I also like that the love story subverts many of the expectations we have from other musicals. Babe isn’t the classic ice queen alienated from love; she just hasn’t found the right person. But love doesn’t “feminize” her, either. There’s no personality makeover—a male fantasy that musicals often indulge in (hair down, glasses off: voila! Cyd Charisse!). When the chips are down, she doesn’t abandon love out of disillusionment, but because of a higher principle. We actually see what Sid sees in her. And even though Sid’s more of a “guy’s-guy” than the more typical “sensitive” male musical lead (Crosby, Astaire, Kelly), he’s still the starstruck romantic of the duo.

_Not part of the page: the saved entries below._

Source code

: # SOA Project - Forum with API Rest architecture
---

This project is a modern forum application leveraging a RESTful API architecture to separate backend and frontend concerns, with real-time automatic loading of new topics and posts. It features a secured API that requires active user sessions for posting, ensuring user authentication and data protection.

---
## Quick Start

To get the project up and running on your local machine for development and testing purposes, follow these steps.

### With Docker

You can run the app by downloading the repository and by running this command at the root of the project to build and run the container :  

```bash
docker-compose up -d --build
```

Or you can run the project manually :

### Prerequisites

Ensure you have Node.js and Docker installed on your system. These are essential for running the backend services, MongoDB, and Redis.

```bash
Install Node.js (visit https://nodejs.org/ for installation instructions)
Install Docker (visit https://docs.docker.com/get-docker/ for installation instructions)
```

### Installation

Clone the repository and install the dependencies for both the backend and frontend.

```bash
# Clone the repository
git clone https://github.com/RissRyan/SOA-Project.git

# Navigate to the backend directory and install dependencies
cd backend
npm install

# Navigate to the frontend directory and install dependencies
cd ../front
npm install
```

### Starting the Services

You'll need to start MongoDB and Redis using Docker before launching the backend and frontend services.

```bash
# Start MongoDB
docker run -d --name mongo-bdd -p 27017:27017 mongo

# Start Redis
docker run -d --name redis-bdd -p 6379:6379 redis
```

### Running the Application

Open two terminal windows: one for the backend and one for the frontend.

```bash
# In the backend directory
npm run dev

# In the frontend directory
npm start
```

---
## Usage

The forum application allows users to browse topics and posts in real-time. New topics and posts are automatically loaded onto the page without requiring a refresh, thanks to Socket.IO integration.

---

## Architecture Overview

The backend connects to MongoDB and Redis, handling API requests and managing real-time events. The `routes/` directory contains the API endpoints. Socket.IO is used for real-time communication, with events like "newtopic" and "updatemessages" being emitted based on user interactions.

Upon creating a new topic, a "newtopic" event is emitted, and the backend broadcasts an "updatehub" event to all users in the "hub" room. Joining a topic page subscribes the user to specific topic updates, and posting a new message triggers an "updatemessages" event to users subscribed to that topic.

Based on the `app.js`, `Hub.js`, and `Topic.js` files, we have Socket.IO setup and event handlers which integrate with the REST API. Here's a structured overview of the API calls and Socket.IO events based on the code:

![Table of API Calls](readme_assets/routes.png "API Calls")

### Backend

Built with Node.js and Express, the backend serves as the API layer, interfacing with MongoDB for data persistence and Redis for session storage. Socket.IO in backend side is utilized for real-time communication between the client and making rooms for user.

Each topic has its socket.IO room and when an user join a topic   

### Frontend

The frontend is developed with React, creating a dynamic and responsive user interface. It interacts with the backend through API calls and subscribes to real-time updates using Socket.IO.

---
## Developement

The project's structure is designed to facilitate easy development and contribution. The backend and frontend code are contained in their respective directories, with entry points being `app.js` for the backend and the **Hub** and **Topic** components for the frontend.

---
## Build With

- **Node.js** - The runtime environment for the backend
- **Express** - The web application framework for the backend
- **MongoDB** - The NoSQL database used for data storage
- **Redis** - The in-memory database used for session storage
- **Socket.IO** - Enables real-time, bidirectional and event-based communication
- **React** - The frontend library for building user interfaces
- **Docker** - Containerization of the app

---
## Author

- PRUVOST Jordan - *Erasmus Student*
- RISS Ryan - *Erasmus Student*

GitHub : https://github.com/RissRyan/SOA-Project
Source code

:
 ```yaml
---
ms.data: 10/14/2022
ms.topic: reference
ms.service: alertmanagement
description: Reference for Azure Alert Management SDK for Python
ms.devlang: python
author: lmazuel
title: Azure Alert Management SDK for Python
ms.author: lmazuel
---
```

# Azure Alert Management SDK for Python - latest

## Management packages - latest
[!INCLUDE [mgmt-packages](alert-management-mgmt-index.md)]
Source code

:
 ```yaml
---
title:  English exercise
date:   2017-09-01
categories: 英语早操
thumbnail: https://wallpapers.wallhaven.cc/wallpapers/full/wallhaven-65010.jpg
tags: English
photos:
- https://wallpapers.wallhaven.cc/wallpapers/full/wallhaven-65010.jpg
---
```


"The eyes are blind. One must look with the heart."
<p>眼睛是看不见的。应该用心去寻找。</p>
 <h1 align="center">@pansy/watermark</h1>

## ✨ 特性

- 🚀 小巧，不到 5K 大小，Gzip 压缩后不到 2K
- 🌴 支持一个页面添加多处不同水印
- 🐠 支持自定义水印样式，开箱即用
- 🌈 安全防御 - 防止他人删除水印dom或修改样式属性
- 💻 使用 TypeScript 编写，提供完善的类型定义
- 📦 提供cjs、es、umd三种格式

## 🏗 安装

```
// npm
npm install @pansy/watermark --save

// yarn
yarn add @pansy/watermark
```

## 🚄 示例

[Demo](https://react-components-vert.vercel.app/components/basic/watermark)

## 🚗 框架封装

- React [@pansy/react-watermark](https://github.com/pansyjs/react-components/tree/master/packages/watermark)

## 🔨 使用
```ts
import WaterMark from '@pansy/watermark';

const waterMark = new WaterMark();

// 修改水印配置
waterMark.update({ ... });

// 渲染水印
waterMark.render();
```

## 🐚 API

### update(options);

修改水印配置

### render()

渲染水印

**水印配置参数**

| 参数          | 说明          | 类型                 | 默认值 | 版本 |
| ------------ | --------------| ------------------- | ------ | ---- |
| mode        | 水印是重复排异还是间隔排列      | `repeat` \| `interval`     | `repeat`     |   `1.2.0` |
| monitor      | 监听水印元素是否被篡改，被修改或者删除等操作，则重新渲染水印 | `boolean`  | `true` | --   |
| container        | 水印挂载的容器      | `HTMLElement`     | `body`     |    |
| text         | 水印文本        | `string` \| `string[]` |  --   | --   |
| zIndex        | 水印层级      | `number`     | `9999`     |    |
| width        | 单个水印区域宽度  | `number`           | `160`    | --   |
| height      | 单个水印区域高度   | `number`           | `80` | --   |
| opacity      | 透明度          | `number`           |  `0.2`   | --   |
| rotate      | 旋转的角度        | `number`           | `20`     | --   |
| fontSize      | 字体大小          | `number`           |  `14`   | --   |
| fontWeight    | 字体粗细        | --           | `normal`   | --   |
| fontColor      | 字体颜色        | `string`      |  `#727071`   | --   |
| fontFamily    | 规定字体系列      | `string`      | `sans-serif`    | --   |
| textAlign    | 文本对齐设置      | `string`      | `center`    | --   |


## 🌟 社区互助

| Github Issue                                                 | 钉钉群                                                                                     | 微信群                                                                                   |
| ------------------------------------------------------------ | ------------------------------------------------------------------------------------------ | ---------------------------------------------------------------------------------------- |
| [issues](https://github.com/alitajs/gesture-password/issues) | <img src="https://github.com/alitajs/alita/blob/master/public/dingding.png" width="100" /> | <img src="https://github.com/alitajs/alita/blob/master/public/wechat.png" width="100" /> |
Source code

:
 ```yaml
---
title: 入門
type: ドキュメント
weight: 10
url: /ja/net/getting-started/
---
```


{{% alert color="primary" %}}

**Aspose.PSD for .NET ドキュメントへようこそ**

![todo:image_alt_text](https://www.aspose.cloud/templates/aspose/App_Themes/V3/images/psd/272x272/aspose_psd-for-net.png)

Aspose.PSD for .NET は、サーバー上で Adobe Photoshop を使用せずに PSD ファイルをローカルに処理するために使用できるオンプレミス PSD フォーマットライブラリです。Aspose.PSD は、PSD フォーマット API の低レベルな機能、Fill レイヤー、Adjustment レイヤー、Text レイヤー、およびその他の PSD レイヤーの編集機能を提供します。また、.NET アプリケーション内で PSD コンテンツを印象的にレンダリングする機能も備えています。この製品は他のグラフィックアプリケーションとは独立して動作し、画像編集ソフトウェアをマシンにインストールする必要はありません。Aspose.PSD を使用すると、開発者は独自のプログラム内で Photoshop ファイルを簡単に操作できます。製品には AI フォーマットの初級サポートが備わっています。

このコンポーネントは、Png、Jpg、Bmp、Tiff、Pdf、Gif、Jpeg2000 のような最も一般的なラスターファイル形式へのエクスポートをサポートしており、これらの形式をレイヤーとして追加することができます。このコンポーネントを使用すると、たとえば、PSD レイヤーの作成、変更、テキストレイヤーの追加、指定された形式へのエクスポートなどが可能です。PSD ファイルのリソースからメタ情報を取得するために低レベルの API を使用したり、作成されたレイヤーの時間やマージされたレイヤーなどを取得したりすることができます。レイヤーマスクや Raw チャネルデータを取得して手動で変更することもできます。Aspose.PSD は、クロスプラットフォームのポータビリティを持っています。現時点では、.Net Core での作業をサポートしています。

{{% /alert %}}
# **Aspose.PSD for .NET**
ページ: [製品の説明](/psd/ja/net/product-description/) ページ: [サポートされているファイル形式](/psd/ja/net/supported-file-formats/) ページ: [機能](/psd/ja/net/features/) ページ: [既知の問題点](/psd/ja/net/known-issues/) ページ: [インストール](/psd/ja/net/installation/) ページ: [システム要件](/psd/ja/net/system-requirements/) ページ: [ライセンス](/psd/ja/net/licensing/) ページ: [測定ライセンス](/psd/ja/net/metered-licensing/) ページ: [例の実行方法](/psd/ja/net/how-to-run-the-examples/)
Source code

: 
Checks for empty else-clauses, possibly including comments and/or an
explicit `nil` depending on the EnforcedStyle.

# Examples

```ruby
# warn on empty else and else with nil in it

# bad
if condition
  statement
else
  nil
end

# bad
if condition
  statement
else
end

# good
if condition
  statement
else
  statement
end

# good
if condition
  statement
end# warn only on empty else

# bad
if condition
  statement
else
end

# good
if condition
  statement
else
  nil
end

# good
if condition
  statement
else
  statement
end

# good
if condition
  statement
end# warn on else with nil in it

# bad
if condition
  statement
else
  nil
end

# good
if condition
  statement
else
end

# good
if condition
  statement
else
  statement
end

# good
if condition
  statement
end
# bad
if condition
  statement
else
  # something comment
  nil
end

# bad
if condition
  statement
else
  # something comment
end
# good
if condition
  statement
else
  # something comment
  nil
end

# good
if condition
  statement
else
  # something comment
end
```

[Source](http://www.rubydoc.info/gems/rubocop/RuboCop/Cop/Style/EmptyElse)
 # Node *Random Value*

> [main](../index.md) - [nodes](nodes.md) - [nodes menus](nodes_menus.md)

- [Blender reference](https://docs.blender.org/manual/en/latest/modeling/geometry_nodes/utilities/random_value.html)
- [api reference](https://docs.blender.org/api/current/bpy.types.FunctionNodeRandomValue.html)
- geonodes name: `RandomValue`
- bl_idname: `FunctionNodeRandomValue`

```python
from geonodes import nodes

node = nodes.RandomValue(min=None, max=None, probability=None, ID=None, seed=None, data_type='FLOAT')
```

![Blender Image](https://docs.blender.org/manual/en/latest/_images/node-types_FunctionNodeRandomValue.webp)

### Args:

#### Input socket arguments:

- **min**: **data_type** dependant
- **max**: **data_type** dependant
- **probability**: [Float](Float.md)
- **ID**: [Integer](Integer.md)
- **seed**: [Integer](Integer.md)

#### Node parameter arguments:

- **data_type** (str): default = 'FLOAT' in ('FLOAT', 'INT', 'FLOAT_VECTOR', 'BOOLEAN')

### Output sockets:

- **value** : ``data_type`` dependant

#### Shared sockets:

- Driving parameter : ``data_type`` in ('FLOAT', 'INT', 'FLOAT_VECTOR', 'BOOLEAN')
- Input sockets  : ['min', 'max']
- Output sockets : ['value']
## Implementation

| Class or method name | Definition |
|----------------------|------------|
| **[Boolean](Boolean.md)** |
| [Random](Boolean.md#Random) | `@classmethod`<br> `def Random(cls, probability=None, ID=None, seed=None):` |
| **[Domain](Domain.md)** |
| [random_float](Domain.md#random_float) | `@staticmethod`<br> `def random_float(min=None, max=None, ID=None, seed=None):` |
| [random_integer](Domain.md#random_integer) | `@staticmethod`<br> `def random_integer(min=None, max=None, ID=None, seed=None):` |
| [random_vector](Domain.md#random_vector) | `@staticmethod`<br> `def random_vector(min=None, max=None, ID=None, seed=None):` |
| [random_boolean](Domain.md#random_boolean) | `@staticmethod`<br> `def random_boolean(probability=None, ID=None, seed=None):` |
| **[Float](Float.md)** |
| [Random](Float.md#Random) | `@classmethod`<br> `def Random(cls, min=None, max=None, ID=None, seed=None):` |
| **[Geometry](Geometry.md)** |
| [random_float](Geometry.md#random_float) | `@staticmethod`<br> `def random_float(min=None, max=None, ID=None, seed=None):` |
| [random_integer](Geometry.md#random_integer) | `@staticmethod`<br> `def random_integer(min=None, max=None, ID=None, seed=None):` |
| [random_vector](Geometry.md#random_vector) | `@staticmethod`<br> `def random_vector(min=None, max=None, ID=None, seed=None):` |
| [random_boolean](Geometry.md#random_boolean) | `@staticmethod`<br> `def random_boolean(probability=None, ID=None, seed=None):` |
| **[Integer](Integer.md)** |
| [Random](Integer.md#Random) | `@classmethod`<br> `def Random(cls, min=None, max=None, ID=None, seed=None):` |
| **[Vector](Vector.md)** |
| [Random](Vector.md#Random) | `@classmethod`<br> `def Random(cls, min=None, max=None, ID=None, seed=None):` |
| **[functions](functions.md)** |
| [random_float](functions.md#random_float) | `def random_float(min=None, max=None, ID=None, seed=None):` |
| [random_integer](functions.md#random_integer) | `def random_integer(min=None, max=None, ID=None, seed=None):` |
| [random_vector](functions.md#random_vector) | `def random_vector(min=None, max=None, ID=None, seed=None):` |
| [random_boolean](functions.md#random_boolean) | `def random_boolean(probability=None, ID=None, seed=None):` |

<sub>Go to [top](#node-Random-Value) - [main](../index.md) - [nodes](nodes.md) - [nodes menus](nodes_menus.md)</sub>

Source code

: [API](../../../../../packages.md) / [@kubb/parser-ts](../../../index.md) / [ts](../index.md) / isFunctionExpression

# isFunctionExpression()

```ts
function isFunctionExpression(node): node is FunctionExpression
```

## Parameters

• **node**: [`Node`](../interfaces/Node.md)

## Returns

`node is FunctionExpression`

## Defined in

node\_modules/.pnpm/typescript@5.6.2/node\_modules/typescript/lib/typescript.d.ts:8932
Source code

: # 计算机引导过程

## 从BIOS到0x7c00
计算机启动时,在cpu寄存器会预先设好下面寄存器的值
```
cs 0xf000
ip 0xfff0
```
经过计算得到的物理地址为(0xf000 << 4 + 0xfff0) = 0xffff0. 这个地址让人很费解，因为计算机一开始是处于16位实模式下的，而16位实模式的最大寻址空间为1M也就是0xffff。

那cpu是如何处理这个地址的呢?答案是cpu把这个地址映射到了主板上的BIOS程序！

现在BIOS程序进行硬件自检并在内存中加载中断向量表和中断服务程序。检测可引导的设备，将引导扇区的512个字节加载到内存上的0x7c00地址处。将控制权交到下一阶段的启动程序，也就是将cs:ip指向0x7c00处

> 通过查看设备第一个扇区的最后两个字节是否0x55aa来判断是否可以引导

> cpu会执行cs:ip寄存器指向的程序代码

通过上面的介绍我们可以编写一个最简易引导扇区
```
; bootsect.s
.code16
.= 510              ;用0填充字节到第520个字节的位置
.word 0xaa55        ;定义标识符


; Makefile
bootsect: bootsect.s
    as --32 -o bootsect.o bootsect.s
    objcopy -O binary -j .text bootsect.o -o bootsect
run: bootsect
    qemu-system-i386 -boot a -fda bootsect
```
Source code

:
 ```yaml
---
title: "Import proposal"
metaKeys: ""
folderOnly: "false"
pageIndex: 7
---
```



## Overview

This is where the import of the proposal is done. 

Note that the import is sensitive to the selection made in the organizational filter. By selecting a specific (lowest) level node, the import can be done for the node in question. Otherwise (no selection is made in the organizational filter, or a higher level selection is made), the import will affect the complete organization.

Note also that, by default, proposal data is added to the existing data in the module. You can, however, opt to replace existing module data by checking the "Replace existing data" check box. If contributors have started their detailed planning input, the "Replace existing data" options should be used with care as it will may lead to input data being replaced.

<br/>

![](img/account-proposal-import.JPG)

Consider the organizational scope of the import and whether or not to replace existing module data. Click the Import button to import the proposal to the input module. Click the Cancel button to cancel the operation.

But none of this stuff matters if the film isn’t good, and boy is it ever. The songs are clever and catchy, the staging of the numbers charming and memorable, and the performances great fun (with the possible exception of Eddie Foy Jr.‘s comic “stylings”). Raitt is one of film’s great one-hit wonders. He’s got charisma to spare, and a terrific voice, but the remaining baritone parts by then were few and far between (Howard Keel took most of them already) and he seems too full of energy to be contained on the screen. Day (the only major cast member not part of the original stage production) is quite good and a far cry from the tedious virgin she’d incarnate just a few years later. And Haney is equal parts goofy and smokin’ when it’s her turn to showcase her dancing abilities.
I do miss “A New Town is a Blue Town” (the only cut song I might’ve put back in), but Raitt still has his classic signature tune “Hey There” (with the dictophone duet an inspired touch). “Steam Heat” and “Once-a-Year-Day” are bursting with energy, “Hernando’s Hideaway” (Robert Frost jokes aside) delivers on the match conceit, “I’ll Never Be Jealous Again” is genuinely funny (Foy’s fine when the music’s on; his cut number “Think of the Time I Save” was also a winner), and “Seven-and-a-Half Cents” is an irresistible way to wrap things up.
For me, it’s never a film that blows me away initially. But the cumulative effect, scene by scene, is always so satisfying that it becomes a film I end up falling for over and over again. Most people I talk to have never seen it, but end up being surprised at how something that good could’ve escaped their attention for so long. I’ve always imagined it would be a great candidate for a high school production (great subject, low demands on the dancing, easy-but-colorful production values) or for a theatrical revival (I’ve never seen one mounted that I can recall). I wish the DVD had a better transfer (a lot of the colors are muted and dingy compared to the original feature), but it still doesn’t diminish the quality of the film for me one bit.
So, let the new version of the SDMB Musical Lovers’ Salon & Debating Society commence!